But as competition thickens with Axis, HDFC, and ICICI Cards flexing their digital muscles, SBI Cards stands at an interesting inflection point: still growing, but slowly. Spends growth has slipped, and while the number of cards increased, their spend share fell from 19.4% in FY21 to 18.3% in Dec 2023.

Still, you can’t ignore the brand power. Backed by State Bank of India, the company enjoys cheaper borrowings and access to millions of SBI loyalists who will click “Apply Now” faster than they read the 42% annual interest clause.

So the big question is — can this financial institution stay relevant in a UPI-saturated world where even your local momo stall accepts QR codes?
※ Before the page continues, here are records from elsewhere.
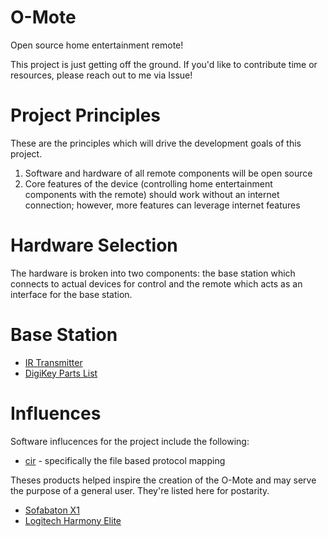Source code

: # O-Mote
Open source home entertainment remote!

This project is just getting off the ground. If you'd like to contribute time or resources, please reach out to me via Issue! 

# Project Principles
These are the principles which will drive the development goals of this project.

1. Software and hardware of all remote components will be open source
2. Core features of the device (controlling home entertainment components with the remote) should work without an internet connection; however, more features can leverage internet features

# Hardware Selection
The hardware is broken into two components: the base station which connects to actual devices for control and the remote which acts as an interface for the base station. 

# Base Station
* [IR Transmitter](https://www.amazon.com/dp/B07FKMSK45/ref=sspa_dk_detail_6?psc=1&pd_rd_i=B07FKMSK45&pd_rd_w=WviRN&content-id=amzn1.sym.0d1092dc-81bb-493f-8769-d5c802257e94&pf_rd_p=0d1092dc-81bb-493f-8769-d5c802257e94&pf_rd_r=NKG43YVH2RS5DY13DMWZ&pd_rd_wg=sF7Hq&pd_rd_r=c9f0f13f-7bb9-48b7-87e9-6b970454359a&s=industrial&sp_csd=d2lkZ2V0TmFtZT1zcF9kZXRhaWwy)
* [DigiKey Parts List](https://www.digikey.com/en/mylists/list/QJDX58U45B)

# Influences
Software influcences for the project include the following:

* [cir](https://github.com/seanyoung/cir) - specifically the file based protocol mapping

Theses products helped inspire the creation of the O-Mote and may serve the purpose of a general user. They're listed here for postarity.

* [Sofabaton X1](https://www.sofabaton.com/x1.html)
* [Logitech Harmony Elite](https://www.pcmag.com/reviews/logitech-harmony-elite)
Or will it just become the Netflix of NBFCs — familiar, expensive, and quietly losing market share?


3. Business Model – WTF Do They Even Do?

SBI Cards basically does one thing — helps people borrow to feel rich for 30 days, and then reminds them they’re not.

The company issues credit cards under three umbrellas:

  1. Super Premium (1 card) – For those who think they’re Virat Kohli.
  2. Core Cards (8 cards) – For middle India who believes cashback is passive income.
  3. Co-Brand Cards (15 cards) – In partnership with giants like Reliance Retail, Tata Neu, Aditya Birla, Apollo HealthCo, and Punjab & Sind Bank.

Its money comes from three golden sources:

  • Interest income (45%) – Because EMIs are the new Indian yoga — monthly, repetitive, painful.
  • Spend-based income (29%) – Every time you swipe, SBI Card earns.
  • Subscription & instance-based fees (26%) – For those who don’t pay, forget to pay, or dare to withdraw cash.